What We Found: Area-Specific Connectivity and Function
The analysis revealed something striking: CB1+ interneurons don't work the same way in V1 and V2M. Their connectivity patterns are different, and so is their function. In V2M, persistently active CB1 signaling suppresses GABA release from CB1+ basket cells, effectively reducing inhibition. But this doesn't happen in V1—the same signaling mechanism works differently.
This difference has profound consequences for network activity. In V2M, the reduced inhibition from CB1+ interneurons leads to higher firing rates but less coordinated activity among pyramidal neurons. In V1, where CB1 signaling doesn't suppress inhibition as much, pyramidal neurons fire at lower rates but with more coordination. These different firing dynamics match the different computational roles of these areas—V1 needs precise, coordinated responses to visual stimuli, while V2M benefits from higher activity levels for integration and predictive processing.
The analysis pipeline I developed was crucial for detecting these subtle but important differences. By carefully processing the calcium imaging data, we could extract accurate firing rates and correlation measures that revealed how CB1+ interneurons differentially control network activity in the two visual areas.
Capturing the Dynamics: Computational Modeling
To understand how these area-specific differences emerge, we built computational network models that incorporated the different connectivity patterns and CB1 signaling properties we observed. The models successfully captured the key differences in firing dynamics between V1 and V2M, showing that the area-specific properties of CB1+ interneurons are sufficient to explain the different activity patterns.

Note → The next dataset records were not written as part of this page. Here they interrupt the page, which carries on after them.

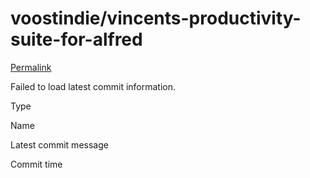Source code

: # voostindie/vincents-productivity-suite-for-alfred

 [Permalink](https://github.com/voostindie/vincents-productivity-suite-for-alfred/tree/6615a207981e1f11c2e4f16302489101999d2e3b/icons)

 Failed to load latest commit information.

Type

Name

Latest commit message

Commit time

These models revealed that it's not just about the strength of inhibition—it's about how CB1 signaling interacts with the specific connectivity patterns in each area. The combination of reduced release probability at CB1+ synapses and increased connectivity to layer 4 in V2M creates a disinhibitory effect that boosts activity while reducing coordination. In V1, different connectivity patterns prevent this disinhibition, maintaining lower but more coordinated activity.
Why This Matters: Area-Specific Circuit Organization
This work reveals that inhibitory circuits aren't uniform across the cortex—they're specialized for the computational needs of each area. CB1+ interneurons aren't just another type of inhibitory neuron; they're part of a sophisticated, area-specific mechanism for controlling neural activity and coordination.
The finding that the same type of interneuron can have different functions in different cortical areas challenges simple models of cortical organization. It suggests that understanding cortical function requires understanding not just what types of neurons are present, but how they're connected and how their properties are tuned for the specific computational demands of each area.
From a technical perspective, this project demonstrated the importance of robust, end-to-end analysis pipelines for calcium imaging data. The ability to accurately extract neural activity from raw imaging data is fundamental to modern neuroscience, and the pipeline developed here provides a framework for processing similar datasets in future studies. By combining careful data processing with sophisticated experimental design, we can uncover subtle but important differences in how neural circuits are organized and function.